# 11 speed compatible freehub on 7800 hub?



## spastook (Nov 30, 2007)

As the title states. I have a DuraAce 7800 wheelset in very nice shape and I'm aware it's designed to 8-9-10 speed cassettes but is it possible to change the freehub body to one that will accept 11 speed cassettes?


----------



## Mackers (Dec 29, 2009)

It's designed for 10 speed (*) cassettes only, and the freehub body is unique. No other Shimano freehub will fit. Being 10S only means it is 1mm narrower than 8/9/10S bodies and a full 2.85mm narrower than 11S bodies. It is also unique in that it is made out of aluminum so any attempt to machine 2.85mm off the posts at the end of the splines will result in them snapping off. I am not even sure if there is 2.85mm to machine there.

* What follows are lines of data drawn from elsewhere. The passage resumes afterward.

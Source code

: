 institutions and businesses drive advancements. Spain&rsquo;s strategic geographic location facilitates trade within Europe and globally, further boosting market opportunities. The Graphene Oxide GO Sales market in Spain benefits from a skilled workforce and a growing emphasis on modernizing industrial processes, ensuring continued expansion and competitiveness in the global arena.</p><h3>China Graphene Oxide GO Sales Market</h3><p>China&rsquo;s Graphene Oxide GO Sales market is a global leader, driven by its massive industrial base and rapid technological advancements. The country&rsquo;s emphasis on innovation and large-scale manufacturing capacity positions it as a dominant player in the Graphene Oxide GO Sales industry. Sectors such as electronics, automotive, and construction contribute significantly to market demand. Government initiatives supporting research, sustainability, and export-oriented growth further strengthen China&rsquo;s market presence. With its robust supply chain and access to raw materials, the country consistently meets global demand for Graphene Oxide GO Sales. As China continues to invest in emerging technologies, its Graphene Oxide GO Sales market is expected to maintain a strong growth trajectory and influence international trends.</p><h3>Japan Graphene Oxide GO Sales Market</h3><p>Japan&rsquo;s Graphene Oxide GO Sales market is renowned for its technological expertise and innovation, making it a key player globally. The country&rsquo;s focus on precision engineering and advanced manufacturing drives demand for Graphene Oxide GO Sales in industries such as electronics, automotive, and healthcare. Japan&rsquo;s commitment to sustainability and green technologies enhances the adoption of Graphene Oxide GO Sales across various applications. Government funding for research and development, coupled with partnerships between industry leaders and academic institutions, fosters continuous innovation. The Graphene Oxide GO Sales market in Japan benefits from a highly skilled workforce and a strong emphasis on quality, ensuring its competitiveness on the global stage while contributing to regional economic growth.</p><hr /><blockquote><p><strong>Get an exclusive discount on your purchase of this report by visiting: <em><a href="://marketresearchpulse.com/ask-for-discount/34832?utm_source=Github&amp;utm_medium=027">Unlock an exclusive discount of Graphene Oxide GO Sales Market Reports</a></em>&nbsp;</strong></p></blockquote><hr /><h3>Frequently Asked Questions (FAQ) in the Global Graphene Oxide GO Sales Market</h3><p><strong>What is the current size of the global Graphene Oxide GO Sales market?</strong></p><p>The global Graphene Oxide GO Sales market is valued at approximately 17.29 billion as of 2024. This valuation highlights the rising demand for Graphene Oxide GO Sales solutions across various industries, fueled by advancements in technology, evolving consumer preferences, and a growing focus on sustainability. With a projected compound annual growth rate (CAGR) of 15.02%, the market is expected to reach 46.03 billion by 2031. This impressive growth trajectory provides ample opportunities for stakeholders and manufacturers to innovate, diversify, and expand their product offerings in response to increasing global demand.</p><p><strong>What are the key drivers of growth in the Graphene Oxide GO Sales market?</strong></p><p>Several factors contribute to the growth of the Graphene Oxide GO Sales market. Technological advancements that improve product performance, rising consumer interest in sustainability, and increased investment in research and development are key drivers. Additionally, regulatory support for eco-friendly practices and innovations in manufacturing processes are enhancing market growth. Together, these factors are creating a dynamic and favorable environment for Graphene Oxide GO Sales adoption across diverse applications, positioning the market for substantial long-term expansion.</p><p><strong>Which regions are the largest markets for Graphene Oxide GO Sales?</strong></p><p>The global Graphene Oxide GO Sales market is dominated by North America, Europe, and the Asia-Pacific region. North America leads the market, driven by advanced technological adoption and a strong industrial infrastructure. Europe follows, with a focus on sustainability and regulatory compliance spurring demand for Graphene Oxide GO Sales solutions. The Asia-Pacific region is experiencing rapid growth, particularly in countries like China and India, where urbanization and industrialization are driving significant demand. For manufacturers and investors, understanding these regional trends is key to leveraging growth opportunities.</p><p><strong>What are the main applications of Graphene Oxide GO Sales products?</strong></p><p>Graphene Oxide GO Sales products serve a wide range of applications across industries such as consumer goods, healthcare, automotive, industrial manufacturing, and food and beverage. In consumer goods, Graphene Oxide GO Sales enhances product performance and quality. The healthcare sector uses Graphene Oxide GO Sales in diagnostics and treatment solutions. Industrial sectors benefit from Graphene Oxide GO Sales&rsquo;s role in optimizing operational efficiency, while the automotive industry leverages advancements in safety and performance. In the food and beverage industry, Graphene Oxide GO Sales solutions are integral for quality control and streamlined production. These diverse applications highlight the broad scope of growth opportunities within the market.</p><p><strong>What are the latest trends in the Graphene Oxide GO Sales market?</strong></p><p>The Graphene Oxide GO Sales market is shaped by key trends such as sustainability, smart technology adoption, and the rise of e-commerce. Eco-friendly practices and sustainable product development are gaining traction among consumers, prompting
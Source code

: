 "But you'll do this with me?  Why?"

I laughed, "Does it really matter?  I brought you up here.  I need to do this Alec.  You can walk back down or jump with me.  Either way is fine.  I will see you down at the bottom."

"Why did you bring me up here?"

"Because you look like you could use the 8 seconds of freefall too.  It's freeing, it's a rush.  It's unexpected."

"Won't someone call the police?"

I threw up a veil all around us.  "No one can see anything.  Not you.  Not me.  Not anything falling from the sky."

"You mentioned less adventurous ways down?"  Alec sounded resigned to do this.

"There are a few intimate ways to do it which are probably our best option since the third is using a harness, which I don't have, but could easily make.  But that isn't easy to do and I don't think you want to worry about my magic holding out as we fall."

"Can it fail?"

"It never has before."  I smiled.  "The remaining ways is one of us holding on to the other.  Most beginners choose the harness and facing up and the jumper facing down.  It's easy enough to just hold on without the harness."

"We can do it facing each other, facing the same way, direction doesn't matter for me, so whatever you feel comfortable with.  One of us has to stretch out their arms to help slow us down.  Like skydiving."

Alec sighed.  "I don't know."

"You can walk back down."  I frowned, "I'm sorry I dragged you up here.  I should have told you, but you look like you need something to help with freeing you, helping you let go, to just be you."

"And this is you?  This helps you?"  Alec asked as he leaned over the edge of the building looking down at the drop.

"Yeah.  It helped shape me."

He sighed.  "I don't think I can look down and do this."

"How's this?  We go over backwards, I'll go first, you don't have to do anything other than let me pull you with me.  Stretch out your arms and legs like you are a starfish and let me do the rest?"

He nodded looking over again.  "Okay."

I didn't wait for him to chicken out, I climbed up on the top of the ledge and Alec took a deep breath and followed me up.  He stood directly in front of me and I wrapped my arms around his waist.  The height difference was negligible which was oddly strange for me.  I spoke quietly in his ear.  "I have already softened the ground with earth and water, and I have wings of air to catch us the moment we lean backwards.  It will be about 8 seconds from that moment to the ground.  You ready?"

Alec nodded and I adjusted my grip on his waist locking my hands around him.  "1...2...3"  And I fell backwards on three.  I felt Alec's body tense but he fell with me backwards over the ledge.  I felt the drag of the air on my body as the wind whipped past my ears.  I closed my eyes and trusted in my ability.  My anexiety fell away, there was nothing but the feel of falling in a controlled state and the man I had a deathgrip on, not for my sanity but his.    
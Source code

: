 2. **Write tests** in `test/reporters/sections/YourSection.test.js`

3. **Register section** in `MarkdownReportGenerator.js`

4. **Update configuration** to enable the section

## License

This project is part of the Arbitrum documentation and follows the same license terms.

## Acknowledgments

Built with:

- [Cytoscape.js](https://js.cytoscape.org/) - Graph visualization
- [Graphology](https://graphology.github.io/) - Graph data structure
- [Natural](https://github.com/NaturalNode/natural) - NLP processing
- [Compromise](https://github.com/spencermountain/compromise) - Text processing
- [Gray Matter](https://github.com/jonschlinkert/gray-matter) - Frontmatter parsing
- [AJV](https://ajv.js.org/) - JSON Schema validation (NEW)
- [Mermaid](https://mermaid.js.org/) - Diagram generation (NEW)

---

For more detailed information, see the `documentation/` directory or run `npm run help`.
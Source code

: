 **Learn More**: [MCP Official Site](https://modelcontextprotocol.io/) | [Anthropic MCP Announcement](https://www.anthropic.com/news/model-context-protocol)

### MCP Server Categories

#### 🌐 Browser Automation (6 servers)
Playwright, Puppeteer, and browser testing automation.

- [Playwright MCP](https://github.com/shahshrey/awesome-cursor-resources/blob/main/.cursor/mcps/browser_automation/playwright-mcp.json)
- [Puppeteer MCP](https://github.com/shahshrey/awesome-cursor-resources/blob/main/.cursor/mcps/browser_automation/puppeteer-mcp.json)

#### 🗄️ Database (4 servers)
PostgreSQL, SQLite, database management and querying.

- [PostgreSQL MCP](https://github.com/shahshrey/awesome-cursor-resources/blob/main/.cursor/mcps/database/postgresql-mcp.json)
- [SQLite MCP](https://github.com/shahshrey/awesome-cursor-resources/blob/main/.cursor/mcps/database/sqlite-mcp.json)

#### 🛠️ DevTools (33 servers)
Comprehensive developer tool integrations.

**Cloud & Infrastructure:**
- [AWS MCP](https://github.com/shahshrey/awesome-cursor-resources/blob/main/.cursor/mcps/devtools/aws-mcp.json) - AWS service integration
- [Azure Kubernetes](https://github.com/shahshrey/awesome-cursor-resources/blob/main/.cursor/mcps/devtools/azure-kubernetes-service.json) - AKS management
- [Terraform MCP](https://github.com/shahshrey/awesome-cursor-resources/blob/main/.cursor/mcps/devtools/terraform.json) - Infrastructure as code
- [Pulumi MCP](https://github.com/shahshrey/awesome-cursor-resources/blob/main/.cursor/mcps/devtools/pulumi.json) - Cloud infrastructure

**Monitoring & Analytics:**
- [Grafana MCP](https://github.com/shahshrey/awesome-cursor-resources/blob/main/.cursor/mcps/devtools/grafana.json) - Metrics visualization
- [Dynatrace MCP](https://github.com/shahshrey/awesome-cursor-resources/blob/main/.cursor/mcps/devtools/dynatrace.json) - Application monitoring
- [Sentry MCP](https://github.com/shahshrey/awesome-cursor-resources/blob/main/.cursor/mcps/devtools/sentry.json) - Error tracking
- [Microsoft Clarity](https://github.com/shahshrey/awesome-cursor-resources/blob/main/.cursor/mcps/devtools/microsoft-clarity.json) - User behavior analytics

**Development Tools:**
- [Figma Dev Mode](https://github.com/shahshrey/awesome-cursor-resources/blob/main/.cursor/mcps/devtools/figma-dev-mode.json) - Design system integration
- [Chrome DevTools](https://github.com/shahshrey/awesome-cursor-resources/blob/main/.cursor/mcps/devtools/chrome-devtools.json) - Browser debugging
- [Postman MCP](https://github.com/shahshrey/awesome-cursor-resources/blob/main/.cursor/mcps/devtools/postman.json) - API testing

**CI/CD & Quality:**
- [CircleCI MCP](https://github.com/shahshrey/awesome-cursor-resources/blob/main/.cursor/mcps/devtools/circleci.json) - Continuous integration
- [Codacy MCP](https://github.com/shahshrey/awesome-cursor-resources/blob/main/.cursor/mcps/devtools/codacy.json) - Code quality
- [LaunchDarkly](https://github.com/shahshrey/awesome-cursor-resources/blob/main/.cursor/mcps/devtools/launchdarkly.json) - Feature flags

(*) Only 10 speed cassettes that start with 11 or 12 from the 5600, 5700, 6600, 6700, 7800 and 7900 series. Other Shimano cassettes will not have the deeper splines needed for the 10S only body. This includes junior cassettes and 4600 Tiagra. BBB 10S cassettes used to have the deeper splines and indeed may still be for sale.


----------



## spastook (Nov 30, 2007)

Thanks


----------